▶ Instructions to follow
In full and word for word, give the records again.

(Saved entries)

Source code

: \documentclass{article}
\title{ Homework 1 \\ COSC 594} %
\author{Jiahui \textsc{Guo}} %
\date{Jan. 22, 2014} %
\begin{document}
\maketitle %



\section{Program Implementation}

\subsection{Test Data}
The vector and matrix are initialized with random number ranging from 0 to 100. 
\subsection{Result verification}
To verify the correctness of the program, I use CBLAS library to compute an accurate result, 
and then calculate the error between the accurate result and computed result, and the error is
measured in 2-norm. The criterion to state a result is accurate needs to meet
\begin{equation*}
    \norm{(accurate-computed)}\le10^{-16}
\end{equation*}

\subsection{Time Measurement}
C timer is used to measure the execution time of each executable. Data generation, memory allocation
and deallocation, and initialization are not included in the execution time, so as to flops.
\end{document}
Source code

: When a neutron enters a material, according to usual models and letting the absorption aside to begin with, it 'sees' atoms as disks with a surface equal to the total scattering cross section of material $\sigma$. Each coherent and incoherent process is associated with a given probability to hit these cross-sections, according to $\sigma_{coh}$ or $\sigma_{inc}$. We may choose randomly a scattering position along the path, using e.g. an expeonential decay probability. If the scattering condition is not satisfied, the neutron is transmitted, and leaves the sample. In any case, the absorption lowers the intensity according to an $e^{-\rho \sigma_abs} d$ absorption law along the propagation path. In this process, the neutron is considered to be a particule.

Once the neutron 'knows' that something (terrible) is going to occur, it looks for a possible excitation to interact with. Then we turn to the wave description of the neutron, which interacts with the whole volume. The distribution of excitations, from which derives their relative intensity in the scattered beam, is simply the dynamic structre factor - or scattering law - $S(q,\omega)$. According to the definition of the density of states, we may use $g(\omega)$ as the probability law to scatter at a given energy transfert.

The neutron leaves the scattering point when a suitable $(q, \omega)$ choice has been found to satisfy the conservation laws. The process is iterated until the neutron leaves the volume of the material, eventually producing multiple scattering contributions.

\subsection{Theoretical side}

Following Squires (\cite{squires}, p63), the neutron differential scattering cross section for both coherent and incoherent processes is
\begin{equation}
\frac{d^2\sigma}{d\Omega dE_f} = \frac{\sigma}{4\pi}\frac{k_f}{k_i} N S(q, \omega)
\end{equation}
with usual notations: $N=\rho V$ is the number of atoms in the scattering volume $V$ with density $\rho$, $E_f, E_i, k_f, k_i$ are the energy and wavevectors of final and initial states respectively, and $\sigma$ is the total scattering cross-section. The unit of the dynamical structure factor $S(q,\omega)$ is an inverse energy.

▶ Solved exercise
Source code

: \documentclass{article}
\title{ Homework 1 \\ COSC 594} %
\author{Jiahui \textsc{Guo}} %
\date{Jan. 22, 2014} %
\begin{document}
\maketitle %



\section{Program Implementation}

\subsection{Test Data}
The vector and matrix are initialized with random number ranging from 0 to 100. 
\subsection{Result verification}
To verify the correctness of the program, I use CBLAS library to compute an accurate result, 
and then calculate the error between the accurate result and computed result, and the error is
measured in 2-norm. The criterion to state a result is accurate needs to meet
\begin{equation*}
    \norm{(accurate-computed)}\le10^{-16}
\end{equation*}

\subsection{Time Measurement}
C timer is used to measure the execution time of each executable. Data generation, memory allocation
and deallocation, and initialization are not included in the execution time, so as to flops.
\end{document}
Source code

: When a neutron enters a material, according to usual models and letting the absorption aside to begin with, it 'sees' atoms as disks with a surface equal to the total scattering cross section of material $\sigma$. Each coherent and incoherent process is associated with a given probability to hit these cross-sections, according to $\sigma_{coh}$ or $\sigma_{inc}$. We may choose randomly a scattering position along the path, using e.g. an expeonential decay probability. If the scattering condition is not satisfied, the neutron is transmitted, and leaves the sample. In any case, the absorption lowers the intensity according to an $e^{-\rho \sigma_abs} d$ absorption law along the propagation path. In this process, the neutron is considered to be a particule.

Once the neutron 'knows' that something (terrible) is going to occur, it looks for a possible excitation to interact with. Then we turn to the wave description of the neutron, which interacts with the whole volume. The distribution of excitations, from which derives their relative intensity in the scattered beam, is simply the dynamic structre factor - or scattering law - $S(q,\omega)$. According to the definition of the density of states, we may use $g(\omega)$ as the probability law to scatter at a given energy transfert.

The neutron leaves the scattering point when a suitable $(q, \omega)$ choice has been found to satisfy the conservation laws. The process is iterated until the neutron leaves the volume of the material, eventually producing multiple scattering contributions.

\subsection{Theoretical side}

Following Squires (\cite{squires}, p63), the neutron differential scattering cross section for both coherent and incoherent processes is
\begin{equation}
\frac{d^2\sigma}{d\Omega dE_f} = \frac{\sigma}{4\pi}\frac{k_f}{k_i} N S(q, \omega)
\end{equation}
with usual notations: $N=\rho V$ is the number of atoms in the scattering volume $V$ with density $\rho$, $E_f, E_i, k_f, k_i$ are the energy and wavevectors of final and initial states respectively, and $\sigma$ is the total scattering cross-section. The unit of the dynamical structure factor $S(q,\omega)$ is an inverse energy.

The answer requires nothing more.